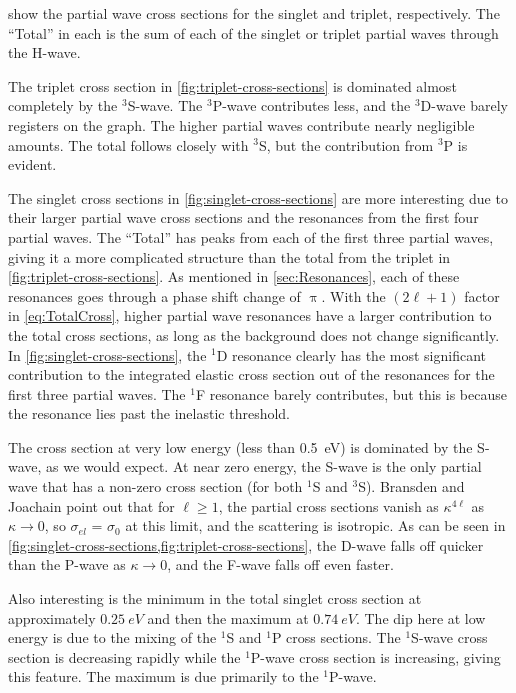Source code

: \documentclass[Dissertation.tex]{subfiles}
\begin{document}
 show the partial
wave cross sections for the singlet and triplet, respectively. The ``Total''
in each is the sum of each of the singlet or triplet partial waves through the
H-wave.

The triplet cross section in \cref{fig:triplet-cross-sections} is dominated 
almost completely by the $^3$S-wave. The $^3$P-wave 
contributes less, and the $^3$D-wave barely registers on the graph. The 
higher partial waves contribute nearly negligible amounts. The total follows
closely with $^3$S, but the contribution from $^3$P is evident.

The singlet cross sections in \cref{fig:singlet-cross-sections} are more
interesting due to their larger partial wave cross sections and the resonances
from the first four partial waves. The ``Total'' has peaks from each of the
first three partial waves, giving it a more complicated structure than the
total from the triplet in \cref{fig:triplet-cross-sections}. As mentioned
in \cref{sec:Resonances}, each of these resonances goes through a phase shift
change of $\uppi$. With the $(2\ell+1)$ factor in \cref{eq:TotalCross},
higher partial wave resonances have a larger contribution to the total
cross sections, as long as the background does not change significantly.
In \cref{fig:singlet-cross-sections}, the $^1$D resonance clearly has the
most significant contribution to the integrated elastic cross section out of
the resonances for the first three partial waves. The $^1$F resonance barely
contributes, but this is because the resonance lies past the inelastic 
threshold.

The cross section at very low energy (less than \SI{0.5}{eV}) is dominated
by the S-wave, as we would expect. At near zero energy, the S-wave is the
only partial wave that has a non-zero cross section (for both $^1$S and $^3$S).
Bransden and Joachain \cite{Bransden2003} point out that for $\ell \geq 1$,
the partial cross sections vanish as $\kappa^{4\ell}$ as $\kappa \to 0$, so
$\sigma_{el}$ = $\sigma_0$ at this limit, and the scattering is isotropic.
As can be seen in \cref{fig:singlet-cross-sections,fig:triplet-cross-sections},
the D-wave falls off quicker than the P-wave as $\kappa \to 0$, and the F-wave
falls off even faster.

Also interesting is the minimum in the total singlet cross section at 
approximately $\SI{0.25}{eV}$ and then the maximum at $\SI{0.74}{eV}$. The dip
here at low energy is due to the mixing of the $^1$S and $^1$P cross sections.
The $^1$S-wave cross section is decreasing rapidly while the $^1$P-wave cross
section is increasing, giving this feature. The maximum is due primarily to the
$^1$P-wave.
\end{document}
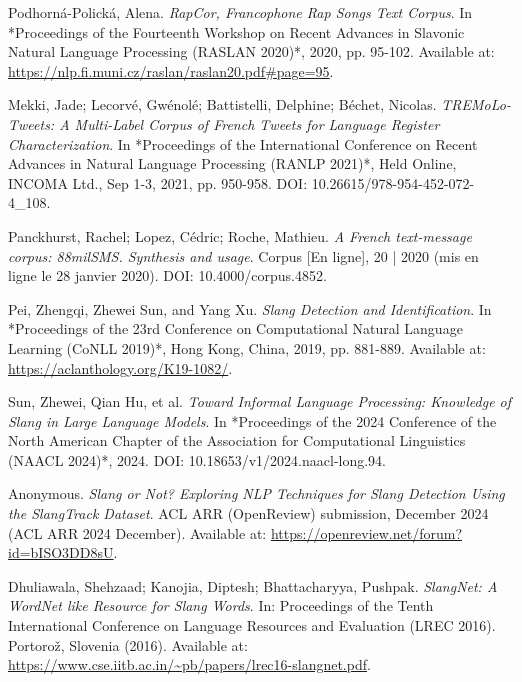 \documentclass[12pt]{article}
\begin{document}
\begin{thebibliography}{9}
Podhorná-Polická, Alena.  
\textit{RapCor, Francophone Rap Songs Text Corpus}.  
In *Proceedings of the Fourteenth Workshop on Recent Advances in Slavonic Natural Language Processing (RASLAN 2020)*, 2020, pp. 95-102.  
Available at: \url{https://nlp.fi.muni.cz/raslan/raslan20.pdf#page=95}.  %

Mekki, Jade; Lecorvé, Gwénolé; Battistelli, Delphine; Béchet, Nicolas.  
\textit{TREMoLo-Tweets: A Multi-Label Corpus of French Tweets for Language Register Characterization}.  
In *Proceedings of the International Conference on Recent Advances in Natural Language Processing (RANLP 2021)*, Held Online, INCOMA Ltd., Sep 1-3, 2021, pp. 950-958.  
DOI: 10.26615/978-954-452-072-4\_108.  

Panckhurst, Rachel; Lopez, Cédric; Roche, Mathieu.  
\textit{A French text-message corpus: 88milSMS. Synthesis and usage}.  
Corpus [En ligne], 20 | 2020 (mis en ligne le 28 janvier 2020).  
DOI: 10.4000/corpus.4852.  

Pei, Zhengqi, Zhewei Sun, and Yang Xu.  
\textit{Slang Detection and Identification}.  
In *Proceedings of the 23rd Conference on Computational Natural Language Learning (CoNLL 2019)*, Hong Kong, China, 2019, pp. 881-889.  
Available at: \url{https://aclanthology.org/K19-1082/}.  %

Sun, Zhewei, Qian Hu, et al.  
\textit{Toward Informal Language Processing: Knowledge of Slang in Large Language Models}.  
In *Proceedings of the 2024 Conference of the North American Chapter of the Association for Computational Linguistics (NAACL 2024)*, 2024.  
DOI: 10.18653/v1/2024.naacl-long.94.  

Anonymous.  
\textit{Slang or Not? Exploring NLP Techniques for Slang Detection Using the SlangTrack Dataset}.  
ACL ARR (OpenReview) submission, December 2024 (ACL ARR 2024 December).  
Available at: \url{https://openreview.net/forum?id=bISO3DD8sU}.

Dhuliawala, Shehzaad; Kanojia, Diptesh; Bhattacharyya, Pushpak.  
\textit{SlangNet: A WordNet like Resource for Slang Words}.  
In: Proceedings of the Tenth International Conference on Language Resources and Evaluation (LREC 2016).  
Portorož, Slovenia (2016).  
Available at: \url{https://www.cse.iitb.ac.in/~pb/papers/lrec16-slangnet.pdf}.


\end{thebibliography}
\end{document}
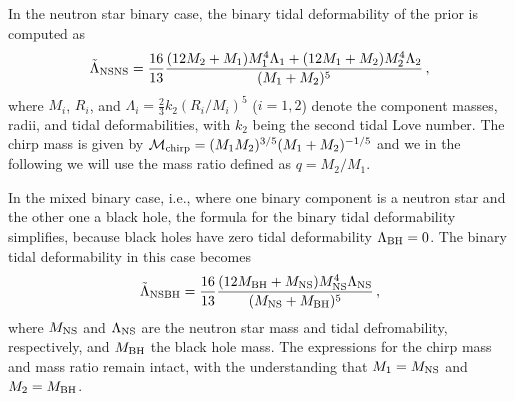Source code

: \documentclass[twocolumn]{aastex631}
\begin{document}
In the neutron star binary case, the binary tidal deformability of the prior is computed as
\begin{equation} 
 \tilde{\Lambda}_{\rm NSNS} = \frac{16}{13} \frac{ (12M_2 + M_1) M_1^4 \Lambda_1 + (12M_1 + M_2) M_2^4 \Lambda_2}{(M_1 + M_2)^5}\,,
\end{equation}
where $M_i$, $R_i$, and $\Lambda_i = \frac{2}{3} k_2 \left( R_i/M_i \right)^5$ ($i=1,2$) denote the component masses, radii, and tidal deformabilities, with $k_2$ being the second tidal Love number.
The chirp mass is given by $\mathcal{M}_{\rm chirp} = (M_1 M_2)^{3/5} (M_1+M_2)^{-1/5}$ and we in the following we will use the mass ratio defined as $q = M_2/M_1$.
	
In the mixed binary case, i.e., where one binary component is a neutron star and the other one a black hole, the formula for the binary tidal deformability simplifies, because black holes have zero tidal deformability $\Lambda_{\rm BH}=0$.
The binary tidal deformability in this case becomes
\begin{equation} 
 \tilde{\Lambda}_{\rm NSBH} = \frac{16}{13} \frac{ (12M_{\rm BH} + M_{\rm NS}) M_{\rm NS}^4 \Lambda_{\rm NS}}{(M_{\rm NS} + M_{\rm BH})^5}\,,
 \end{equation}
where $M_{\rm NS}$ and $\Lambda_{\rm NS}$ are the neutron star mass and tidal defromability, respectively, and $M_{\rm BH}$ the black hole mass. 
The expressions for the chirp mass and mass ratio remain intact, with the understanding that $M_1=M_{\rm NS}$ and $M_2=M_{\rm BH}$. 
	
\end{document}
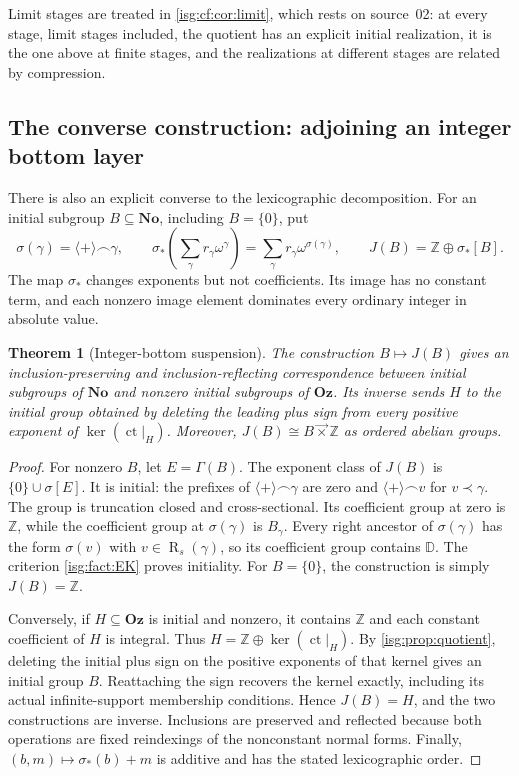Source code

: \documentclass[11pt]{article}
\newtheorem{theorem}{Theorem}[section]
\theoremstyle{definition}
\theoremstyle{remark}
\newcommand{\No}{\ensuremath{\mathbf{No}}}
\newcommand{\Oz}{\ensuremath{\mathbf{Oz}}}
\newcommand{\Z}{\mathbb{Z}}
\newcommand{\D}{\mathbb{D}}
\newcommand{\Rs}{\operatorname{R}_{s}}
\newcommand{\cat}{\mathbin{\frown}}
\newcommand{\plus}{\langle+\rangle}
\newcommand{\pr}{\mathrel{\prec}}
\newcommand{\ct}{\operatorname{ct}}
\newcommand{\lex}{\mathbin{\overrightarrow{\times}}}
\begin{document}
Limit stages are treated in \cref{isg:cf:cor:limit}, which rests on
source~02: at every stage, limit stages included, the quotient has an
explicit initial realization, it is the one above at finite stages, and
the realizations at different stages are related by compression.

\subsection{The converse construction: adjoining an integer bottom layer}
There is also an explicit converse to the lexicographic decomposition.
For an initial subgroup $B\subseteq\No$, including $B=\{0\}$, put
\[
 \sigma(\gamma)=\plus\cat\gamma,
 \qquad
 \sigma_*\left(\sum_\gamma r_\gamma\omega^\gamma\right)
      =\sum_\gamma r_\gamma\omega^{\sigma(\gamma)},
 \qquad J(B)=\Z\oplus\sigma_*[B].
\]
The map $\sigma_*$ changes exponents but not coefficients. Its image has
no constant term, and each nonzero image element dominates every ordinary
integer in absolute value.

\begin{theorem}[Integer-bottom suspension]\label{isg:thm:suspension}
The construction $B\mapsto J(B)$ gives an inclusion-preserving and
inclusion-reflecting correspondence between initial subgroups of $\No$
and nonzero initial subgroups of $\Oz$. Its inverse sends $H$ to the
initial group obtained by deleting the leading plus sign from every
positive exponent of $\ker(\ct|_H)$.
Moreover, $J(B)\cong B\lex\Z$ as ordered abelian groups.
\end{theorem}
\begin{proof}
For nonzero $B$, let $E=\Gamma(B)$. The exponent class of $J(B)$ is
$\{0\}\cup\sigma[E]$. It is initial: the prefixes of
$\plus\cat\gamma$ are zero and $\plus\cat v$ for $v\pr\gamma$.
The group is truncation closed and cross-sectional. Its coefficient
group at zero is $\Z$, while the coefficient group at
$\sigma(\gamma)$ is $B_\gamma$. Every right ancestor of
$\sigma(\gamma)$ has the form $\sigma(v)$ with $v\in\Rs(\gamma)$,
so its coefficient group contains $\D$. The criterion
\cref{isg:fact:EK} proves initiality. For $B=\{0\}$, the construction
is simply $J(B)=\Z$.

Conversely, if $H\subseteq\Oz$ is initial and nonzero, it contains
$\Z$ and each constant coefficient of $H$ is integral. Thus
$H=\Z\oplus\ker(\ct|_H)$. By \cref{isg:prop:quotient}, deleting the
initial plus sign on the positive exponents of that kernel gives an
initial group $B$. Reattaching the sign recovers the kernel exactly,
including its actual infinite-support membership conditions. Hence
$J(B)=H$, and the two constructions are inverse. Inclusions are
preserved and reflected because both operations are fixed reindexings
of the nonconstant normal forms. Finally,
$(b,m)\mapsto\sigma_*(b)+m$ is additive and has the stated
lexicographic order.
\end{proof}
\end{document}
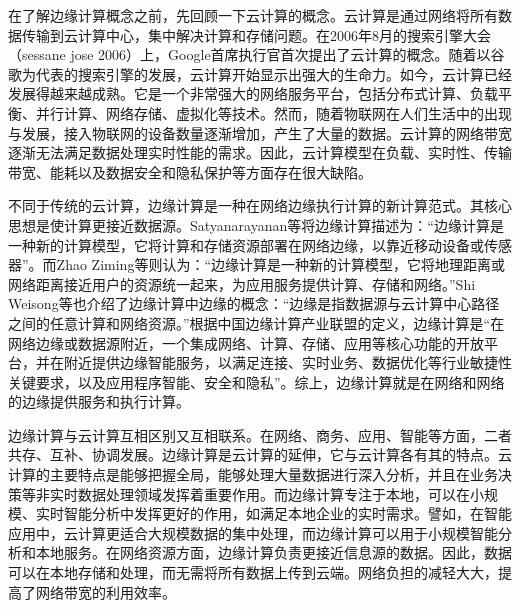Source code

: \documentclass[UTF8,12pt,twoside,a4paper]{ctexart} %
\begin{document}
\begin{center}
\end{center}
\vspace*{10pt}
\begin{flushleft}
\end{flushleft}
\indent\setlength{\parindent}{2em}%
\songti
\hspace{1.6em}%
在了解边缘计算概念之前，先回顾一下云计算的概念。云计算是通过网络将所有数据传输到云计算中心，集中解决计算和存储问题。在2006年8月的搜索引擎大会（sessane jose 2006）上，Google首席执行官首次提出了云计算的概念。随着以谷歌为代表的搜索引擎的发展，云计算开始显示出强大的生命力。如今，云计算已经发展得越来越成熟。它是一个非常强大的网络服务平台，包括分布式计算、负载平衡、并行计算、网络存储、虚拟化等技术。然而，随着物联网在人们生活中的出现与发展，接入物联网的设备数量逐渐增加，产生了大量的数据。云计算的网络带宽逐渐无法满足数据处理实时性能的需求。因此，云计算模型在负载、实时性、传输带宽、能耗以及数据安全和隐私保护等方面存在很大缺陷。

不同于传统的云计算，边缘计算是一种在网络边缘执行计算的新计算范式。其核心思想是使计算更接近数据源。Satyanarayanan等\cite{RN3}将边缘计算描述为：“边缘计算是一种新的计算模型，它将计算和存储资源部署在网络边缘，以靠近移动设备或传感器”。而Zhao Ziming等\cite{RN4}则认为：“边缘计算是一种新的计算模型，它将地理距离或网络距离接近用户的资源统一起来，为应用服务提供计算、存储和网络。”Shi Weisong等\cite{RN5}也介绍了边缘计算中边缘的概念：“边缘是指数据源与云计算中心路径之间的任意计算和网络资源。”根据中国边缘计算产业联盟的定义\cite{RN6}，边缘计算是“在网络边缘或数据源附近，一个集成网络、计算、存储、应用等核心功能的开放平台，并在附近提供边缘智能服务，以满足连接、实时业务、数据优化等行业敏捷性关键要求，以及应用程序智能、安全和隐私”。综上，边缘计算就是在网络和网络的边缘提供服务和执行计算。

边缘计算与云计算互相区别又互相联系。在网络、商务、应用、智能等方面，二者共存、互补、协调发展。边缘计算是云计算的延伸，它与云计算各有其的特点。云计算的主要特点是能够把握全局，能够处理大量数据进行深入分析，并且在业务决策等非实时数据处理领域发挥着重要作用。而边缘计算专注于本地，可以在小规模、实时智能分析中发挥更好的作用，如满足本地企业的实时需求。譬如，在智能应用中，云计算更适合大规模数据的集中处理，而边缘计算可以用于小规模智能分析和本地服务。在网络资源方面，边缘计算负责更接近信息源的数据。因此，数据可以在本地存储和处理，而无需将所有数据上传到云端。网络负担的减轻大大，提高了网络带宽的利用效率。
\end{document}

TASK TO CARRY OUT:
Among the lines of the listing above, which ones hold "Advances"? Copy them.

EXERCISE RESULT:
In *Proceedings of the Fourteenth Workshop on Recent Advances in Slavonic Natural Language Processing (RASLAN 2020)*, 2020, pp. 95-102.  
In *Proceedings of the International Conference on Recent Advances in Natural Language Processing (RANLP 2021)*, Held Online, INCOMA Ltd., Sep 1-3, 2021, pp. 950-958.  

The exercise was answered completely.